**TASK TO CARRY OUT**
Check every line of the data for the word "subsection", and copy those that have it.
◆ ◆ ◆ ◆
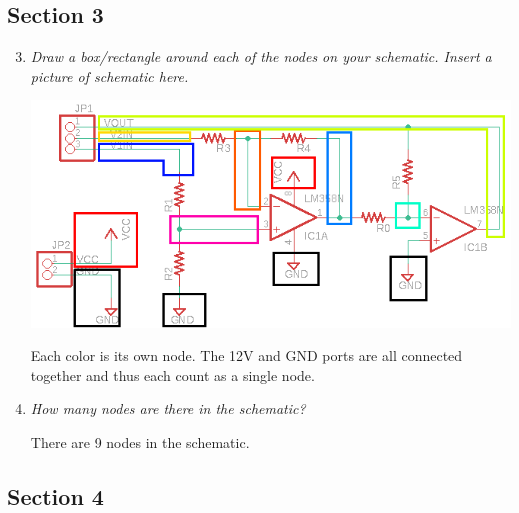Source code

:\documentclass[12pt]{article}
\begin{document}
\subsection*{Section 3}

\begin{enumerate}
    \setcounter{enumi}{2}
    \item {
        \textit{Draw a box/rectangle around each of the nodes on your schematic. Insert a picture of
        schematic here.}
       
        \includegraphics[width=.8\linewidth]{revsch-nodes.png}
        
        Each color is its own node. The 12V and GND ports are all connected together and thus each count as a 
        single node.
    }  
    \item {
        \textit{How many nodes are there in the schematic?}

        There are 9 nodes in the schematic.  
    }
\end{enumerate}

\subsection*{Section 4}
\end{document}
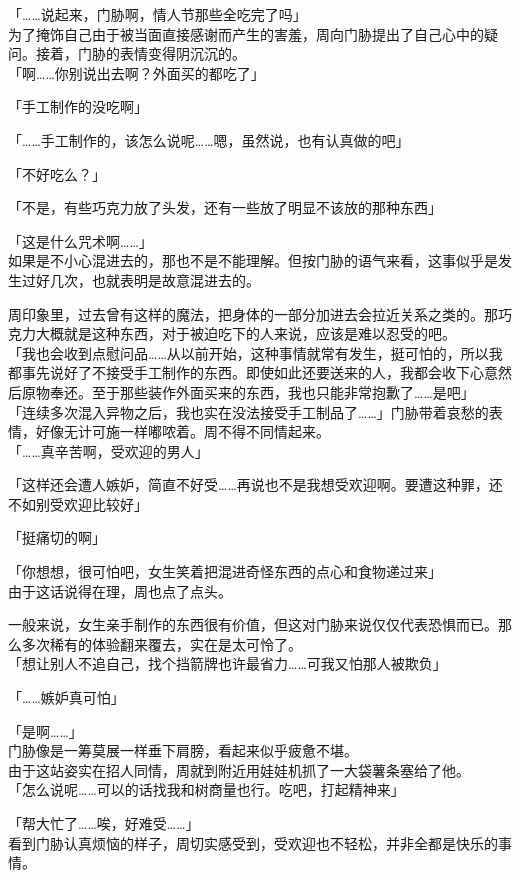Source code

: 「……说起来，门胁啊，情人节那些全吃完了吗」\\

为了掩饰自己由于被当面直接感谢而产生的害羞，周向门胁提出了自己心中的疑问。接着，门胁的表情变得阴沉沉的。\\

「啊……你别说出去啊？外面买的都吃了」

「手工制作的没吃啊」

「……手工制作的，该怎么说呢……嗯，虽然说，也有认真做的吧」

「不好吃么？」

「不是，有些巧克力放了头发，还有一些放了明显不该放的那种东西」

「这是什么咒术啊……」\\

如果是不小心混进去的，那也不是不能理解。但按门胁的语气来看，这事似乎是发生过好几次，也就表明是故意混进去的。

周印象里，过去曾有这样的魔法，把身体的一部分加进去会拉近关系之类的。那巧克力大概就是这种东西，对于被迫吃下的人来说，应该是难以忍受的吧。\\

「我也会收到点慰问品……从以前开始，这种事情就常有发生，挺可怕的，所以我都事先说好了不接受手工制作的东西。即使如此还要送来的人，我都会收下心意然后原物奉还。至于那些装作外面买来的东西，我也只能非常抱歉了……是吧」\\

「连续多次混入异物之后，我也实在没法接受手工制品了……」门胁带着哀愁的表情，好像无计可施一样嘟哝着。周不得不同情起来。\\

「……真辛苦啊，受欢迎的男人」

「这样还会遭人嫉妒，简直不好受……再说也不是我想受欢迎啊。要遭这种罪，还不如别受欢迎比较好」

「挺痛切的啊」

「你想想，很可怕吧，女生笑着把混进奇怪东西的点心和食物递过来」\\

由于这话说得在理，周也点了点头。

一般来说，女生亲手制作的东西很有价值，但这对门胁来说仅仅代表恐惧而已。那么多次稀有的体验翻来覆去，实在是太可怜了。\\

「想让别人不追自己，找个挡箭牌也许最省力……可我又怕那人被欺负」

「……嫉妒真可怕」

「是啊……」\\

门胁像是一筹莫展一样垂下肩膀，看起来似乎疲惫不堪。\\

由于这站姿实在招人同情，周就到附近用娃娃机抓了一大袋薯条塞给了他。\\

「怎么说呢……可以的话找我和树商量也行。吃吧，打起精神来」

「帮大忙了……唉，好难受……」\\

看到门胁认真烦恼的样子，周切实感受到，受欢迎也不轻松，并非全都是快乐的事情。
◆ ◆ ◆ ◆
**SOLUTION TO THIS EXERCISE**
\subsection*{Section 3}
\subsection*{Section 4}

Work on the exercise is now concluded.